Pemerintah bekerja sama dengan BLK yaitu sebannyak 5 BLK, di BLK dapat diketahui SDM mana yang memenuhi klasifikasi tersebut. BLK sudah mengadakan pelatihan seperti di pertamina yang 20% materi dan 80% pelatihan. Selain mengadakan pelatihan kerja perlu adanya sosialisasi bagaimana per tenaga kerja yang dibutuhkan oleh si pencari tenaga kerja seperti Mega proyek yang harus diperhatikan, apakah keuntungannya sesuai dengan nawacita Jokowi bahwa pembangunan infrastruktur perlu diutamakan. Pemerintah lebih mendukung perusahaan padat kerja akan tetapi keuangan menjadi faktor penghambat sehingga upah tenaga kerja mungkin rendah sedangkan penduduk kita sedikit yang mau bergaji rendah, maka dari itu kebanyakan pembangunan tersebut mengambil tenaga kerja diluar daerah yang berasal dari pedesaan. Dengan hal tersebut maka Pemerintah perlu mengeluarkan kebijakan yang seimbang dan diimplementasikan, namun pemerintah juga perlu mengetahui SDM yang ada apakah sudah layak digunakan. Pelatihan yang bisa dilakukan untuk mengecek kemampuan SDM seperti screening, tes tulis dan semacamnya. Selain itu kebijakan pemerintah yang perlu diterapkan seperti membatasi imigran yang masuk ke Kalimantan Timur dengan tujuan untuk meminimalisir tenaga kerja ilegal dan pemanfaatan tenaga kerja lokal yang lebih maksimal. Di undang-undang jasa kontruksi pasal 33 salah satu menyebutkan bahwa 60% harus menggunakan tenaga kerja lokal dan 40% tenaga kerja lokal berada di luar daerah. Dalam upaya penerapan urbanisasi maka perlu diperhatikan jika mencoba menerapkan kebijakan Ahok yaitu dengan cara seseorang yang menjadi penduduk di Kaltim harus mendirikan usaha kemudian baru dapat diberikan kartu tanda penduduk (ktp). Dengan penerapan tersebut menjadi perhatian khusus bagi tenaga kerja lokal karena tenaga kerja lokal kita dapat dimanfaatkan, apabila tidak maka akan menimbulkan masalah. Secara tidak langsung pertumbuhan ekonomi juga akan meningkat. Dapat dilihat hal tersebut perlu menjadikan pemerintahan Kaltim untuk diperhatikan. Salah satunya bonus demografi  dan mega proyek yang akan dihadapkan pemerintah Kaltim. Bonus demografi tanpa adanya kualitas maka akan percuma, stock tenaga kerja yang banyak tanpa persiapan akan menambahkan pengangguran. Disisi lain menguntungkan karena dengan adanya banyak tenaga kerja maka akan membuat tenaga mempunyai semangat bersaing.

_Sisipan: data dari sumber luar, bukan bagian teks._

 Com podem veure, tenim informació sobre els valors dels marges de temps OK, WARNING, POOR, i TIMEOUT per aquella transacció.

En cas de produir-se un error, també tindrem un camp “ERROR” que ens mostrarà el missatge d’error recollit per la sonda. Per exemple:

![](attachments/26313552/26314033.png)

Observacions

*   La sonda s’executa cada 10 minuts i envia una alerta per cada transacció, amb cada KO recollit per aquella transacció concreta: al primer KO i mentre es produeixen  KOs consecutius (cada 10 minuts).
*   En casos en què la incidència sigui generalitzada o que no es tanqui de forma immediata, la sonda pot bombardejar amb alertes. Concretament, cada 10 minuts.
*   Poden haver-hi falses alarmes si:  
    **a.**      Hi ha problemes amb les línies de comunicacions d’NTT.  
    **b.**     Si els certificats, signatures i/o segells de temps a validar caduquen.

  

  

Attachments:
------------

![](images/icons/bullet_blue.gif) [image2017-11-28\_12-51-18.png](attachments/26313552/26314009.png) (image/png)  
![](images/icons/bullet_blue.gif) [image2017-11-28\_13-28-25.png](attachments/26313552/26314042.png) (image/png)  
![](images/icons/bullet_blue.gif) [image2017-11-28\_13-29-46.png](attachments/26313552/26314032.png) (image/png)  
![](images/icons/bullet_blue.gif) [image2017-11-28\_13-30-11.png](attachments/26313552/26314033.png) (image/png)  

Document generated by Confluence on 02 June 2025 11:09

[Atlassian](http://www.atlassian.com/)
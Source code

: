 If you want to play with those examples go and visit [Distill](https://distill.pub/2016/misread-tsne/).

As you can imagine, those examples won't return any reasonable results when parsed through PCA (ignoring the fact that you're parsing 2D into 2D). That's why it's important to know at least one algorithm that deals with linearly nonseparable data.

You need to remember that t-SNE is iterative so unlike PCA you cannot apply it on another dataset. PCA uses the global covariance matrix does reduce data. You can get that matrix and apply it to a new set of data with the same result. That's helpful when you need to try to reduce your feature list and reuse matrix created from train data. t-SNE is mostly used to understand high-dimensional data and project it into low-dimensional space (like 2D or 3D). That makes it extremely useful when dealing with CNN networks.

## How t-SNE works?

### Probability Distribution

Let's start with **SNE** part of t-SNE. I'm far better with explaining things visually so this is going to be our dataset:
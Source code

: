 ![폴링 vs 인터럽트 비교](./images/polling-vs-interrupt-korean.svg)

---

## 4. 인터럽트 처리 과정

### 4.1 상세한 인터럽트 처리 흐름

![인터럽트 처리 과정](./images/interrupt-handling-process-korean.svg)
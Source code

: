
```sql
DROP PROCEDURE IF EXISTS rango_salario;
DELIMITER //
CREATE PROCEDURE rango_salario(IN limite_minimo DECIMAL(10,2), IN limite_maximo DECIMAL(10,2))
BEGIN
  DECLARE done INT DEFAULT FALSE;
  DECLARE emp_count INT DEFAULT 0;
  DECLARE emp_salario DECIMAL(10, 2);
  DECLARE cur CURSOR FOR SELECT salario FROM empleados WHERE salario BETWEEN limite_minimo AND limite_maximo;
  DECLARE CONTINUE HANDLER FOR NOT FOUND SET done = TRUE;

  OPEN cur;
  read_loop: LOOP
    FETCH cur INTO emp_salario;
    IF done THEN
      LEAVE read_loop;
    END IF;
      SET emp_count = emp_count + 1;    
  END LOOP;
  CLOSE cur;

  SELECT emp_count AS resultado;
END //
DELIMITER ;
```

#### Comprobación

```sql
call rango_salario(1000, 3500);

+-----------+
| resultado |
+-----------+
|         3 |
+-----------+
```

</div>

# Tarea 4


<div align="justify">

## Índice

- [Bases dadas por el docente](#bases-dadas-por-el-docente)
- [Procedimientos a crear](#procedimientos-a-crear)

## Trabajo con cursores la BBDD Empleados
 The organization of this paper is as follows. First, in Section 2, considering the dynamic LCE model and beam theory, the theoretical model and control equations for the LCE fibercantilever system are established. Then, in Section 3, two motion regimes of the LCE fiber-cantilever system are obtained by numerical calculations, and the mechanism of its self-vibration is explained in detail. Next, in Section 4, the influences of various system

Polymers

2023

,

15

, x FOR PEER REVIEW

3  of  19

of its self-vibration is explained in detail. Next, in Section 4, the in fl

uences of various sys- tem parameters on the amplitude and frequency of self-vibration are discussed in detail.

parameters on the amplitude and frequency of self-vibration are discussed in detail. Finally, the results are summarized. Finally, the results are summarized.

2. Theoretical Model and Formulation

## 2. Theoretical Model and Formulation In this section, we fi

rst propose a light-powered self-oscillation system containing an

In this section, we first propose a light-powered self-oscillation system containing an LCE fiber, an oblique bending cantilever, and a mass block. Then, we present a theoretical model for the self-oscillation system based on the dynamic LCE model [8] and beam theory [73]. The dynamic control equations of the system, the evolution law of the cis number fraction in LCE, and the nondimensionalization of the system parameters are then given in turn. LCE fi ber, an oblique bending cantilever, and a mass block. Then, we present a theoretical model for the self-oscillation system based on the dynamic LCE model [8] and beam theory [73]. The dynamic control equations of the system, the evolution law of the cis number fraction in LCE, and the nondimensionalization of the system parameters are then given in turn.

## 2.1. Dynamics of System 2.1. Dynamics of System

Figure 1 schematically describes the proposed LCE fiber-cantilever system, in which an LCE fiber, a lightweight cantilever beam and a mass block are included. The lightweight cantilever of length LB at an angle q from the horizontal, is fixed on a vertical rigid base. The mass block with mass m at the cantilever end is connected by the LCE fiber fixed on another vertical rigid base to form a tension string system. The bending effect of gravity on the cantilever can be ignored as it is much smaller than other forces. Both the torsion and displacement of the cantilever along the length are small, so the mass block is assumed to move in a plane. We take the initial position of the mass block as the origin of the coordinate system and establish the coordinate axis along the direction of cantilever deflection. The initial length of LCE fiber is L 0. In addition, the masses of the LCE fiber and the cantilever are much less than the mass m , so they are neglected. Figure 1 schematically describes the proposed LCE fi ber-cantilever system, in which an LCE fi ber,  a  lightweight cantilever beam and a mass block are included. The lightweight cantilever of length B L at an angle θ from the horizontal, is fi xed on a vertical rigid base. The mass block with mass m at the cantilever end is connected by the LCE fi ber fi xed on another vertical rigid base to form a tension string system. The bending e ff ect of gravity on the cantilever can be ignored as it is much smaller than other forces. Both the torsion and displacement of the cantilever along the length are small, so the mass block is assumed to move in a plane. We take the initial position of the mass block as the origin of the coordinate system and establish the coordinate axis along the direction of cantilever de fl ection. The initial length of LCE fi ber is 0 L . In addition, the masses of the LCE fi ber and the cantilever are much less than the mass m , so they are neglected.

Indikator mengapa Indonesia masih menggunakan tenaga kerja asing karena budaya semangat bekerja lebih tinggi daripada di negara kita, maka masyarakat Indonesia untuk meningkatkan kualitas diri sendiri yaitu terjun ke masyarakat untuk upaya tidak kalah dengan tenaga kerja asing. Ketika permasalahan tenaga kerja asing mulai membludak maka lebih diarahkan bukan mencari pekerjaan, akan tetapi malah menciptakan lapangan pekerjaan. Kita tidak bisa tidak membutuhkan tenaga kerja asing karena Indonesia merupakan negara berkembang untuk meningkatkan kualitas SDM.